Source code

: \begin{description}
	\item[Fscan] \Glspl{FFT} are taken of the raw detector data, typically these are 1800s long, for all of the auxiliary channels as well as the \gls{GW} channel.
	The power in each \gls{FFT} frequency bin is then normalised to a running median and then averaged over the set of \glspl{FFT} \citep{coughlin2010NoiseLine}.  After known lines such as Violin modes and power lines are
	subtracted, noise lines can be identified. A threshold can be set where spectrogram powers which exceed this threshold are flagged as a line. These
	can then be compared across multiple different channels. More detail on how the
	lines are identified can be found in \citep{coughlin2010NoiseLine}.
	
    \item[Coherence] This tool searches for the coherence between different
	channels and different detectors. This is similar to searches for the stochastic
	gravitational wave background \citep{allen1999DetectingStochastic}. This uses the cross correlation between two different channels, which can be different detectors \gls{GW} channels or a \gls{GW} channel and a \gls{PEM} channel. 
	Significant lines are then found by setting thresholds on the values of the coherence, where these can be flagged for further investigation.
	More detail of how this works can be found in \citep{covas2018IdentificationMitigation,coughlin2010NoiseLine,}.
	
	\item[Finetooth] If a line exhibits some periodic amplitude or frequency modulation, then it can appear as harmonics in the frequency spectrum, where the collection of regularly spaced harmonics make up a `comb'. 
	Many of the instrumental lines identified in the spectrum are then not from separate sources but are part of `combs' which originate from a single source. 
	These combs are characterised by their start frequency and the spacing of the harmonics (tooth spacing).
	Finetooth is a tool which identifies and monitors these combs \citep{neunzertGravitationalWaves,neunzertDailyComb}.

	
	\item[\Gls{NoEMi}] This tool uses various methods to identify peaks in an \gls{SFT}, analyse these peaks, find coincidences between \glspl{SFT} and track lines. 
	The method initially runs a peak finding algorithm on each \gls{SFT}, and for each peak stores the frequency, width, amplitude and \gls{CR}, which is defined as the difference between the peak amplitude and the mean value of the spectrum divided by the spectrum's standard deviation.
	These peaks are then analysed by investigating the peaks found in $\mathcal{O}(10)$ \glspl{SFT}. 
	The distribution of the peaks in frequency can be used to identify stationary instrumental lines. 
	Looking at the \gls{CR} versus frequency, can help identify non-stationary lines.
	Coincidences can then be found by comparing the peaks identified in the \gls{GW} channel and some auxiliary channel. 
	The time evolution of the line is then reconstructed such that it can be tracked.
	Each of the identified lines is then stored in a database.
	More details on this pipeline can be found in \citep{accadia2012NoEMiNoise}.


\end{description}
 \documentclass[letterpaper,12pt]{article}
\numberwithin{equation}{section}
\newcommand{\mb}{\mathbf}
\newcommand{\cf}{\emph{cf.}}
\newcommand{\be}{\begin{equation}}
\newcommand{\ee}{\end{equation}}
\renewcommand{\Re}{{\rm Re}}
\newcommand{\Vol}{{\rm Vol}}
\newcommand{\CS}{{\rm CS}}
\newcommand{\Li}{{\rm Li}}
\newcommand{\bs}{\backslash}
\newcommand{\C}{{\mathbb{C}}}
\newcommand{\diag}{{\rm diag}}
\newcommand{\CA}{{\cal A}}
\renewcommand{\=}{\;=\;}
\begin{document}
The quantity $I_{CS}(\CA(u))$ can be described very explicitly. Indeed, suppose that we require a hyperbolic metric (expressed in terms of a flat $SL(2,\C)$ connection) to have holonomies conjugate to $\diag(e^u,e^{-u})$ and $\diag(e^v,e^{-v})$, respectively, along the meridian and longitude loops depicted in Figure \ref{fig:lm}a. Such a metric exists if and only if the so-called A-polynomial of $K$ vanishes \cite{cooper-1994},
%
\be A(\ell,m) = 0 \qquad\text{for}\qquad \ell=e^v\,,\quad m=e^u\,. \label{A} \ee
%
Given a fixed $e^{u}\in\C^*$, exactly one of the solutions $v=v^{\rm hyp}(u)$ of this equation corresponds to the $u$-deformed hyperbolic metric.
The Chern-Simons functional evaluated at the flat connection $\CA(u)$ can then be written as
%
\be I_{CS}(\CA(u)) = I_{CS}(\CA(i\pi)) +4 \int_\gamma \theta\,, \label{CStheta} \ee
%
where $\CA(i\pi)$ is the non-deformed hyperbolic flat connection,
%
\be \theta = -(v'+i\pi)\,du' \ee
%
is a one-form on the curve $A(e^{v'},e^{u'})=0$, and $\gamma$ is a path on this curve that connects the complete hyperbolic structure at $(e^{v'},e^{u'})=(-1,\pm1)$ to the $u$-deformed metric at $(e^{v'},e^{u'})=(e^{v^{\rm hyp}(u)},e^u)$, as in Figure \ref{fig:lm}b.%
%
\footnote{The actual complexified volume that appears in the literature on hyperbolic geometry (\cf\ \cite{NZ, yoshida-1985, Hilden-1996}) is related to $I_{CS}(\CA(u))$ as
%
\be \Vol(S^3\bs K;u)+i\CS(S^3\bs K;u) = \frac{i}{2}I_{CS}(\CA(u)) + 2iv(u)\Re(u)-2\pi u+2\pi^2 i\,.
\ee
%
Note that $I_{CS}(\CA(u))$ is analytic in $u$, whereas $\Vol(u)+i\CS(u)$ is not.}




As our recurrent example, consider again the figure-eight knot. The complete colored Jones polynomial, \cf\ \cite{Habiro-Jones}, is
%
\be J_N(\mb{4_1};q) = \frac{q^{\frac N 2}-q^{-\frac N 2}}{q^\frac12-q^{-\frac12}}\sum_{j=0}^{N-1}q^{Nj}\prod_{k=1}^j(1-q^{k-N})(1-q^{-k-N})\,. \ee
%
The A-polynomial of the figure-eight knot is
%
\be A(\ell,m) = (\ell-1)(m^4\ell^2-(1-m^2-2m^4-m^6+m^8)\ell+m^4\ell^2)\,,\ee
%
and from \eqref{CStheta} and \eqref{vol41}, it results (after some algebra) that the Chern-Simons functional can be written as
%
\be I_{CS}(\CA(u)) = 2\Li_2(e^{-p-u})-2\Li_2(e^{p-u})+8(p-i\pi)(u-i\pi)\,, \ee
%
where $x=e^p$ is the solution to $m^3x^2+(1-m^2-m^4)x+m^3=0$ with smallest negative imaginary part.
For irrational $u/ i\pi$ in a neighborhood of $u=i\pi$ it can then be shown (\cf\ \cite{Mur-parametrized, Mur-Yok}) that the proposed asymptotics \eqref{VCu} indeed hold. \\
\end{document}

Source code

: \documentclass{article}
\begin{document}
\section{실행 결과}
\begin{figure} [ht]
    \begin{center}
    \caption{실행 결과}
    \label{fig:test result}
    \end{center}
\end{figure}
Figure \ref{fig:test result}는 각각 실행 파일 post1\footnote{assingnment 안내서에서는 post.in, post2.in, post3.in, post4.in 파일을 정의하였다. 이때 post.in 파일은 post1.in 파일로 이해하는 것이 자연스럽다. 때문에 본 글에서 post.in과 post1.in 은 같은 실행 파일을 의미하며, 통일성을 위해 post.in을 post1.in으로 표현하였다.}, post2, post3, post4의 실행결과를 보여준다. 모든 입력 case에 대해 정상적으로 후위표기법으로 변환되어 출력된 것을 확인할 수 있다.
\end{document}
★ ★ ★ ★ ★
# [Task brief]
With nothing omitted, set down all of the records again.

# [Task result]
Source code

: \begin{description}
	\item[Fscan] \Glspl{FFT} are taken of the raw detector data, typically these are 1800s long, for all of the auxiliary channels as well as the \gls{GW} channel.
	The power in each \gls{FFT} frequency bin is then normalised to a running median and then averaged over the set of \glspl{FFT} \citep{coughlin2010NoiseLine}.  After known lines such as Violin modes and power lines are
	subtracted, noise lines can be identified. A threshold can be set where spectrogram powers which exceed this threshold are flagged as a line. These
	can then be compared across multiple different channels. More detail on how the
	lines are identified can be found in \citep{coughlin2010NoiseLine}.
	
    \item[Coherence] This tool searches for the coherence between different
	channels and different detectors. This is similar to searches for the stochastic
	gravitational wave background \citep{allen1999DetectingStochastic}. This uses the cross correlation between two different channels, which can be different detectors \gls{GW} channels or a \gls{GW} channel and a \gls{PEM} channel. 
	Significant lines are then found by setting thresholds on the values of the coherence, where these can be flagged for further investigation.
	More detail of how this works can be found in \citep{covas2018IdentificationMitigation,coughlin2010NoiseLine,}.
	
	\item[Finetooth] If a line exhibits some periodic amplitude or frequency modulation, then it can appear as harmonics in the frequency spectrum, where the collection of regularly spaced harmonics make up a `comb'. 
	Many of the instrumental lines identified in the spectrum are then not from separate sources but are part of `combs' which originate from a single source. 
	These combs are characterised by their start frequency and the spacing of the harmonics (tooth spacing).
	Finetooth is a tool which identifies and monitors these combs \citep{neunzertGravitationalWaves,neunzertDailyComb}.

	
	\item[\Gls{NoEMi}] This tool uses various methods to identify peaks in an \gls{SFT}, analyse these peaks, find coincidences between \glspl{SFT} and track lines. 
	The method initially runs a peak finding algorithm on each \gls{SFT}, and for each peak stores the frequency, width, amplitude and \gls{CR}, which is defined as the difference between the peak amplitude and the mean value of the spectrum divided by the spectrum's standard deviation.
	These peaks are then analysed by investigating the peaks found in $\mathcal{O}(10)$ \glspl{SFT}. 
	The distribution of the peaks in frequency can be used to identify stationary instrumental lines. 
	Looking at the \gls{CR} versus frequency, can help identify non-stationary lines.
	Coincidences can then be found by comparing the peaks identified in the \gls{GW} channel and some auxiliary channel. 
	The time evolution of the line is then reconstructed such that it can be tracked.
	Each of the identified lines is then stored in a database.
	More details on this pipeline can be found in \citep{accadia2012NoEMiNoise}.


\end{description}
 \documentclass[letterpaper,12pt]{article}
\numberwithin{equation}{section}
\newcommand{\mb}{\mathbf}
\newcommand{\cf}{\emph{cf.}}
\newcommand{\be}{\begin{equation}}
\newcommand{\ee}{\end{equation}}
\renewcommand{\Re}{{\rm Re}}
\newcommand{\Vol}{{\rm Vol}}
\newcommand{\CS}{{\rm CS}}
\newcommand{\Li}{{\rm Li}}
\newcommand{\bs}{\backslash}
\newcommand{\C}{{\mathbb{C}}}
\newcommand{\diag}{{\rm diag}}
\newcommand{\CA}{{\cal A}}
\renewcommand{\=}{\;=\;}
\begin{document}
The quantity $I_{CS}(\CA(u))$ can be described very explicitly. Indeed, suppose that we require a hyperbolic metric (expressed in terms of a flat $SL(2,\C)$ connection) to have holonomies conjugate to $\diag(e^u,e^{-u})$ and $\diag(e^v,e^{-v})$, respectively, along the meridian and longitude loops depicted in Figure \ref{fig:lm}a. Such a metric exists if and only if the so-called A-polynomial of $K$ vanishes \cite{cooper-1994},
%
\be A(\ell,m) = 0 \qquad\text{for}\qquad \ell=e^v\,,\quad m=e^u\,. \label{A} \ee
%
Given a fixed $e^{u}\in\C^*$, exactly one of the solutions $v=v^{\rm hyp}(u)$ of this equation corresponds to the $u$-deformed hyperbolic metric.
The Chern-Simons functional evaluated at the flat connection $\CA(u)$ can then be written as
%
\be I_{CS}(\CA(u)) = I_{CS}(\CA(i\pi)) +4 \int_\gamma \theta\,, \label{CStheta} \ee
%
where $\CA(i\pi)$ is the non-deformed hyperbolic flat connection,
%
\be \theta = -(v'+i\pi)\,du' \ee
%
is a one-form on the curve $A(e^{v'},e^{u'})=0$, and $\gamma$ is a path on this curve that connects the complete hyperbolic structure at $(e^{v'},e^{u'})=(-1,\pm1)$ to the $u$-deformed metric at $(e^{v'},e^{u'})=(e^{v^{\rm hyp}(u)},e^u)$, as in Figure \ref{fig:lm}b.%
%
\footnote{The actual complexified volume that appears in the literature on hyperbolic geometry (\cf\ \cite{NZ, yoshida-1985, Hilden-1996}) is related to $I_{CS}(\CA(u))$ as
%
\be \Vol(S^3\bs K;u)+i\CS(S^3\bs K;u) = \frac{i}{2}I_{CS}(\CA(u)) + 2iv(u)\Re(u)-2\pi u+2\pi^2 i\,.
\ee
%
Note that $I_{CS}(\CA(u))$ is analytic in $u$, whereas $\Vol(u)+i\CS(u)$ is not.}




As our recurrent example, consider again the figure-eight knot. The complete colored Jones polynomial, \cf\ \cite{Habiro-Jones}, is
%
\be J_N(\mb{4_1};q) = \frac{q^{\frac N 2}-q^{-\frac N 2}}{q^\frac12-q^{-\frac12}}\sum_{j=0}^{N-1}q^{Nj}\prod_{k=1}^j(1-q^{k-N})(1-q^{-k-N})\,. \ee
%
The A-polynomial of the figure-eight knot is
%
\be A(\ell,m) = (\ell-1)(m^4\ell^2-(1-m^2-2m^4-m^6+m^8)\ell+m^4\ell^2)\,,\ee
%
and from \eqref{CStheta} and \eqref{vol41}, it results (after some algebra) that the Chern-Simons functional can be written as
%
\be I_{CS}(\CA(u)) = 2\Li_2(e^{-p-u})-2\Li_2(e^{p-u})+8(p-i\pi)(u-i\pi)\,, \ee
%
where $x=e^p$ is the solution to $m^3x^2+(1-m^2-m^4)x+m^3=0$ with smallest negative imaginary part.
For irrational $u/ i\pi$ in a neighborhood of $u=i\pi$ it can then be shown (\cf\ \cite{Mur-parametrized, Mur-Yok}) that the proposed asymptotics \eqref{VCu} indeed hold. \\
\end{document}

Source code

: \documentclass{article}
\begin{document}
\section{실행 결과}
\begin{figure} [ht]
    \begin{center}
    \caption{실행 결과}
    \label{fig:test result}
    \end{center}
\end{figure}
Figure \ref{fig:test result}는 각각 실행 파일 post1\footnote{assingnment 안내서에서는 post.in, post2.in, post3.in, post4.in 파일을 정의하였다. 이때 post.in 파일은 post1.in 파일로 이해하는 것이 자연스럽다. 때문에 본 글에서 post.in과 post1.in 은 같은 실행 파일을 의미하며, 통일성을 위해 post.in을 post1.in으로 표현하였다.}, post2, post3, post4의 실행결과를 보여준다. 모든 입력 case에 대해 정상적으로 후위표기법으로 변환되어 출력된 것을 확인할 수 있다.
\end{document}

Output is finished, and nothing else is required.